%%

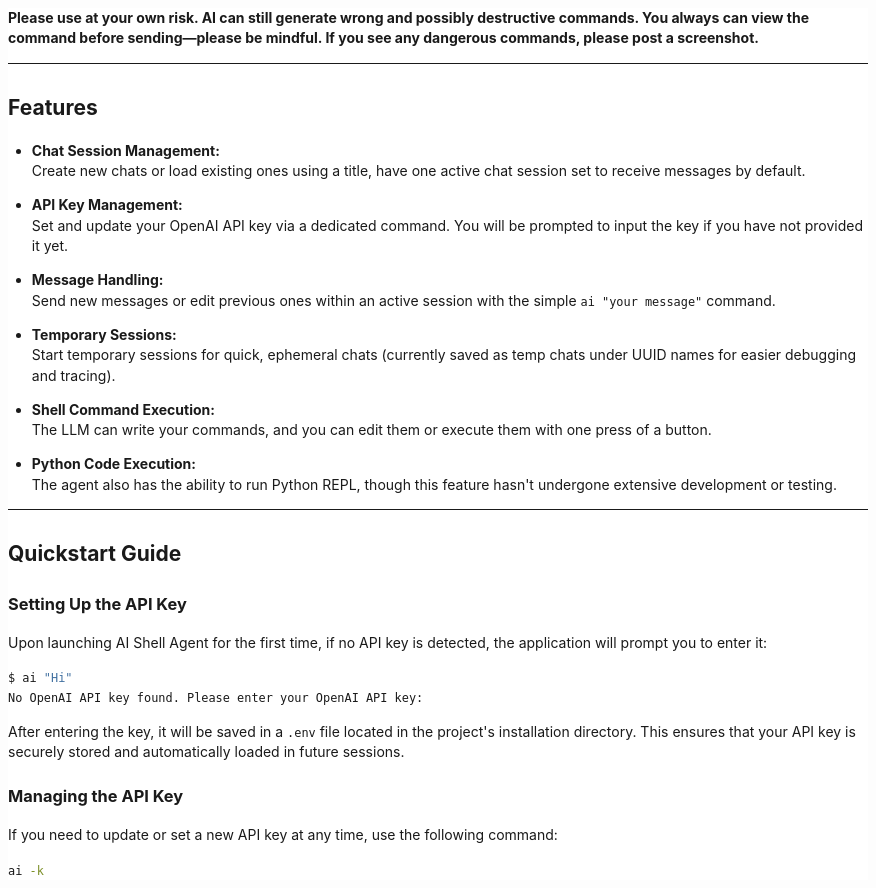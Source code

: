 **Please use at your own risk. AI can still generate wrong and possibly destructive commands. You always can view the command before sending—please be mindful. If you see any dangerous commands, please post a screenshot.**

---

## Features

- **Chat Session Management:**  
  Create new chats or load existing ones using a title, have one active chat session set to receive messages by default.

- **API Key Management:**  
  Set and update your OpenAI API key via a dedicated command. You will be prompted to input the key if you have not provided it yet.

- **Message Handling:**  
  Send new messages or edit previous ones within an active session with the simple `ai "your message"` command.

- **Temporary Sessions:**  
  Start temporary sessions for quick, ephemeral chats (currently saved as temp chats under UUID names for easier debugging and tracing).

- **Shell Command Execution:**  
  The LLM can write your commands, and you can edit them or execute them with one press of a button.

- **Python Code Execution:**  
  The agent also has the ability to run Python REPL, though this feature hasn't undergone extensive development or testing.

---

## Quickstart Guide

### Setting Up the API Key

Upon launching AI Shell Agent for the first time, if no API key is detected, the application will prompt you to enter it:

```bash
$ ai "Hi"
No OpenAI API key found. Please enter your OpenAI API key:
```

After entering the key, it will be saved in a `.env` file located in the project's installation directory. This ensures that your API key is securely stored and automatically loaded in future sessions.

### Managing the API Key

If you need to update or set a new API key at any time, use the following command:

```bash
ai -k
```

%%

Set down the data above exactly as written. Omit the pictures.

Source code

: **Please use at your own risk. AI can still generate wrong and possibly destructive commands. You always can view the command before sending—please be mindful. If you see any dangerous commands, please post a screenshot.**

---

## Features

- **Chat Session Management:**  
  Create new chats or load existing ones using a title, have one active chat session set to receive messages by default.

- **API Key Management:**  
  Set and update your OpenAI API key via a dedicated command. You will be prompted to input the key if you have not provided it yet.

- **Message Handling:**  
  Send new messages or edit previous ones within an active session with the simple `ai "your message"` command.

- **Temporary Sessions:**  
  Start temporary sessions for quick, ephemeral chats (currently saved as temp chats under UUID names for easier debugging and tracing).

- **Shell Command Execution:**  
  The LLM can write your commands, and you can edit them or execute them with one press of a button.

- **Python Code Execution:**  
  The agent also has the ability to run Python REPL, though this feature hasn't undergone extensive development or testing.

---

## Quickstart Guide

### Setting Up the API Key

Upon launching AI Shell Agent for the first time, if no API key is detected, the application will prompt you to enter it:

```bash
$ ai "Hi"
No OpenAI API key found. Please enter your OpenAI API key:
```

After entering the key, it will be saved in a `.env` file located in the project's installation directory. This ensures that your API key is securely stored and automatically loaded in future sessions.

### Managing the API Key

If you need to update or set a new API key at any time, use the following command:

```bash
ai -k
```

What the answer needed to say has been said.